William Cobbett (links voor), John Gully (Midden) en Joseph Pease (rechts) (de eerste Quaker gekozen in het Parlement) arriveerden in Westminster, in maart 1833. Schets door John Doyle.

in 1829 publiceerde Cobbett Advice To Young Men, waarin hij kritiek leverde op een Essay over het principe van de bevolking van dominee Thomas Robert Malthus. Dat jaar publiceerde hij ook The English Gardener, die hij later bijwerkte en uitbreidde.

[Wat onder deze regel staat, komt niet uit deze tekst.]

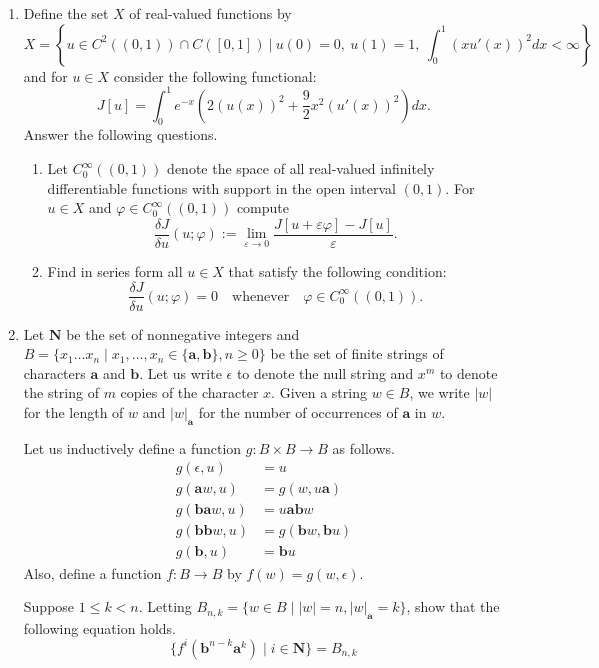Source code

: \documentclass[10pt,a4paper]{article}
\begin{document}
\begin{enumerate}[label=\fbox{\arabic*}]
  \item %
        Define the set $X$ of real-valued functions by
        \[
          X = \left\{ u \in C^2((0, 1)) \cap C([0, 1]) \ \Big| \ u(0) = 0, \ u(1) = 1, \ \int_0^1 (x u'(x))^2 dx < \infty \right\}
        \]
        and for $u \in X$ consider the following functional:
        \[
          J[u] = \int_0^1 e^{-x} \left( 2(u(x))^2 + \frac{9}{2}x^2 (u'(x))^2 \right) dx.
        \]
        Answer the following questions.
        \begin{enumerate}[label=(\arabic*)]
          \item Let $C_0^\infty((0, 1))$ denote the space of all real-valued infinitely differentiable functions with support in the open interval $(0, 1)$. For $u \in X$ and $\varphi \in C_0^\infty((0, 1))$ compute
          \[
            \frac{\delta J}{\delta u}(u; \varphi) := \lim_{\varepsilon \to 0} \frac{J[u + \varepsilon \varphi] - J[u]}{\varepsilon}.
          \]
          \item Find in series form all $u \in X$ that satisfy the following condition:
          \[
            \frac{\delta J}{\delta u}(u; \varphi) = 0 \quad \text{whenever} \quad \varphi \in C_0^\infty((0, 1)).
          \]
        \end{enumerate}

  \item %
        Let $\mathbf{N}$ be the set of nonnegative integers and $B = \{ x_1 \dots x_n \mid x_1, \dots, x_n \in \{\mathbf{a}, \mathbf{b}\}, n \ge 0 \}$ be the set of finite strings of characters $\mathbf{a}$ and $\mathbf{b}$. Let us write $\epsilon$ to denote the null string and $x^m$ to denote the string of $m$ copies of the character $x$. Given a string $w \in B$, we write $|w|$ for the length of $w$ and $|w|_\mathbf{a}$ for the number of occurrences of $\mathbf{a}$ in $w$.

        Let us inductively define a function $g : B \times B \to B$ as follows.
        \begin{align*}
          g(\epsilon, u) &= u \\
          g(\mathbf{a}w, u) &= g(w, u\mathbf{a}) \\
          g(\mathbf{b}\mathbf{a}w, u) &= u\mathbf{a}\mathbf{b}w \\
          g(\mathbf{b}\mathbf{b}w, u) &= g(\mathbf{b}w, \mathbf{b}u) \\
          g(\mathbf{b}, u) &= \mathbf{b}u
        \end{align*}
        Also, define a function $f : B \to B$ by $f(w) = g(w, \epsilon)$.

        Suppose $1 \le k < n$. Letting $B_{n,k} = \{ w \in B \mid |w| = n, |w|_\mathbf{a} = k \}$, show that the following equation holds.
        \[
          \{ f^i(\mathbf{b}^{n-k}\mathbf{a}^k) \mid i \in \mathbf{N} \} = B_{n,k}
        \]
\end{enumerate}
\end{document}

Dit boek is gunstig vergeleken met andere hedendaagse tuinboeken, zoals John Claudius Loudons Encyclopædia of Gardening.Cobbett bleef controverses publiceren in het politieke Register en werd in juli 1831 aangeklaagd voor opruiende laster voor een pamflet getiteld Rural War, endorsing the Captain Swing rellen, waarin relschoppers landbouwmachines vernielden en hooibergen in brand staken. Cobbett voerde met succes zijn eigen verdediging uit.Cobbett wilde nog steeds verkozen worden in het Lagerhuis. Hij werd verslagen in Preston in 1826 en in Manchester in 1832, maar na de goedkeuring van de Reform Act 1832, Cobbett won de zetel van Oldham. In het Parlement concentreerde Cobbett zich op het aanvallen van corruptie in de regering en de Armenwet van 1834. Hij was van mening dat de armen recht hadden op een aandeel in de rijkdom van de Gemeenschap en dat de oude Armenwet het laatste overgebleven recht was dat Engelse arbeiders hadden en dat hen onderscheidde van andere landen die niet over een dergelijke regeling beschikten. Omdat de nieuwe Armenwet de mensen van dit recht op hulp beroofde, geloofde Cobbett dat het sociale contract werd verbroken en dat daarom de plicht van trouw werd ontbonden. In de week voor zijn dood schreef hij aan een vriend: “voordat de Armenwet werd aangenomen, wilde ik krampachtige beëindiging voorkomen. Ik wil nu niet dat het wordt vermeden.”

tijdens zijn latere leven merkte Thomas Macaulay, een collega-parlementslid, echter op dat Cobbett ‘ s vermogens waren aangetast door leeftijd; inderdaad dat zijn paranoia krankzinnigheid had bereikt. Van 1831 tot zijn dood beheerde Cobbett een boerderij genaamd Ash in het dorp Normandië, Surrey, een paar mijl van zijn geboorteplaats In Farnham. Cobbett stierf daar na een korte ziekte in juni 1835 en werd begraven op het kerkhof van St Andrew ‘ s Parish Church, Farnham.

Geef een antwoord

Het e-mailadres wordt niet gepubliceerd.